Granted, that’s 2014. That said, we still have a scant idea of what Holaday’s true potential could be. I’d be surprised if Holaday’s local ties (high school at WT White in Dallas, college at TCU in Fort Worth) didn’t play a role in bringing him to 1000 Ballpark Way. Being under team control until 2020 is also a big plus, as the team can cease playing free agent catcher roulette for the foreseeable future.
As far as the Freeman DFA, the team found a cheaper version of him in Andrew Faulkner who made the Opening Day roster. Freeman was a flyer taken this time last year from the Cardinals and while at times he flashed having it all together, consistency eluded him. Faulker, like Holaday, hasn’t seen much of the big leagues but has a lot more flexibility in how the team can send him up and down. Freeman does not have that and thus he could be on the street in a week and a half.
For Detroit: The Motor City Kitties have a catching logjam with James McCann and former Ranger Jarrod Saltalamacchia grabbing the major league backstop jobs in their camp. Holaday had never wrestled regular playing time from the incumbent starters behind the plate in Detroit, and was stuck as this quasi 4A guy the team didn’t know what to do with.
They get back an older catcher in Bobby Wilson who much better fits the “organizational depth” title than Holaday. At 32, he was the odd man out in the Texas situation. He’s worse than Chris Gimenez, and is likely to be overtaken by Rangers prospect Brett Nicholas. He heads to Detroit where he’s likely first out of Toledo should McCann or Salty go down, but isn’t a threat to unseat either of them.

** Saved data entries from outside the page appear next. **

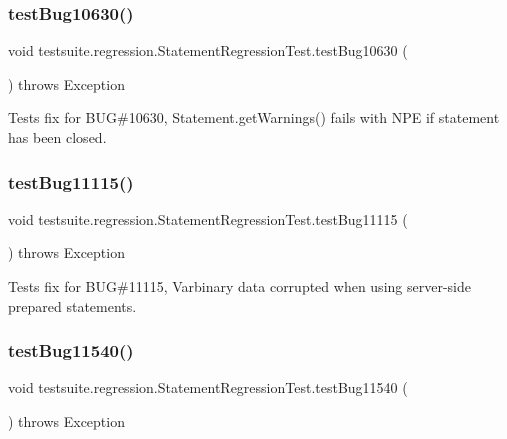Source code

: \subsubsection{\texorpdfstring{test\+Bug10630()}{testBug10630()}}
{\footnotesize\ttfamily void testsuite.\+regression.\+Statement\+Regression\+Test.\+test\+Bug10630 (\begin{DoxyParamCaption}{ }\end{DoxyParamCaption}) throws Exception}

Tests fix for B\+UG\#10630, Statement.\+get\+Warnings() fails with N\+PE if statement has been closed. \mbox{\label{classtestsuite_1_1regression_1_1_statement_regression_test_a5eed5fd0591511a13f3159bd29366e80}} 
\subsubsection{\texorpdfstring{test\+Bug11115()}{testBug11115()}}
{\footnotesize\ttfamily void testsuite.\+regression.\+Statement\+Regression\+Test.\+test\+Bug11115 (\begin{DoxyParamCaption}{ }\end{DoxyParamCaption}) throws Exception}

Tests fix for B\+UG\#11115, Varbinary data corrupted when using server-\/side prepared statements. \mbox{\label{classtestsuite_1_1regression_1_1_statement_regression_test_a604d1382ce11355dcdefb57bccf8fc4b}} 
\subsubsection{\texorpdfstring{test\+Bug11540()}{testBug11540()}}
{\footnotesize\ttfamily void testsuite.\+regression.\+Statement\+Regression\+Test.\+test\+Bug11540 (\begin{DoxyParamCaption}{ }\end{DoxyParamCaption}) throws Exception}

They also acquire Myles Jaye who…I don’t know much about. Mainly because he technically never pitched an inning for the Rangers. Jaye pitched 4.2 innings for Texas this spring, but his main activity is more transaction based. Jaye came to the Rangers in December after the Rule 5 draft via the Chicago White Sox in exchange for lefty pitcher Will Lamb. Before that, Jaye was shipped to Chicago in 2012 when the White Sox shipped former Rangers reliever Jason Frasor to the Toronto Blue Jays. Jaye has never pitched above Double-A and despite that fact Detroit thinks they’ve found a bullpen arm for their big club.

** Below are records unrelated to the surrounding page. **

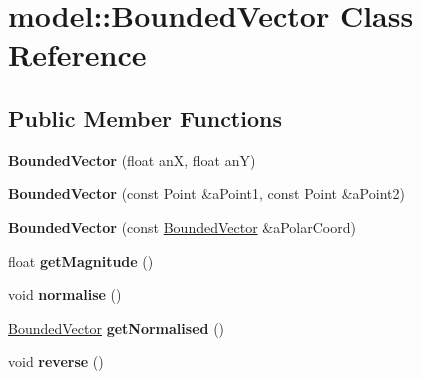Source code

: \hypertarget{class_model_1_1_bounded_vector}{}\section{model\+:\+:Bounded\+Vector Class Reference}
\label{class_model_1_1_bounded_vector}
\subsection*{Public Member Functions}
\begin{DoxyCompactItemize}
\item 
{\bfseries Bounded\+Vector} (float anX, float anY)\hypertarget{class_model_1_1_bounded_vector_a55d60da08dc45930fe4b7db6aca8a55d}{}\label{class_model_1_1_bounded_vector_a55d60da08dc45930fe4b7db6aca8a55d}

\item 
{\bfseries Bounded\+Vector} (const Point \&a\+Point1, const Point \&a\+Point2)\hypertarget{class_model_1_1_bounded_vector_ab769d7fcd9ca402df947e5515c929515}{}\label{class_model_1_1_bounded_vector_ab769d7fcd9ca402df947e5515c929515}

\item 
{\bfseries Bounded\+Vector} (const \hyperlink{class_model_1_1_bounded_vector}{Bounded\+Vector} \&a\+Polar\+Coord)\hypertarget{class_model_1_1_bounded_vector_ab39ae90320b2e9e3f12ef25322620b18}{}\label{class_model_1_1_bounded_vector_ab39ae90320b2e9e3f12ef25322620b18}

\item 
float {\bfseries get\+Magnitude} ()\hypertarget{class_model_1_1_bounded_vector_a9cd9a0c3001c9a717b9fe7c38c4a791a}{}\label{class_model_1_1_bounded_vector_a9cd9a0c3001c9a717b9fe7c38c4a791a}

\item 
void {\bfseries normalise} ()\hypertarget{class_model_1_1_bounded_vector_a063e74d97117138fc2ed5fe7e007f133}{}\label{class_model_1_1_bounded_vector_a063e74d97117138fc2ed5fe7e007f133}

\item 
\hyperlink{class_model_1_1_bounded_vector}{Bounded\+Vector} {\bfseries get\+Normalised} ()\hypertarget{class_model_1_1_bounded_vector_a6a4148a2cf2298951d0b2469c33d799f}{}\label{class_model_1_1_bounded_vector_a6a4148a2cf2298951d0b2469c33d799f}

\item 
void {\bfseries reverse} ()\hypertarget{class_model_1_1_bounded_vector_a29b4dd3c012309ccdb622fab46da50cb}{}\label{class_model_1_1_bounded_vector_a29b4dd3c012309ccdb622fab46da50cb}


\end{DoxyCompactItemize}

Final analysis: This ends up being a low risk endeavor for both clubs. Detroit can rest safe in thinking they haven’t given away the next Johnny Bench, and they pick up a spare part catcher to go with what they believe to be an upside arm. Texas gets the clear #2 catcher that has eluded them for years for nothing they’ll lose any sleep over. Long term Texas benefits most upside wise, as a bonafide #2 catcher has more value than what is believed to be a 24-year-old AA lefty who MIGHT become an early inning bullpen contender. There’s little to complain about on either side, but I like this for Texas more than Detroit since they got more in the way of actual baseball value on paper.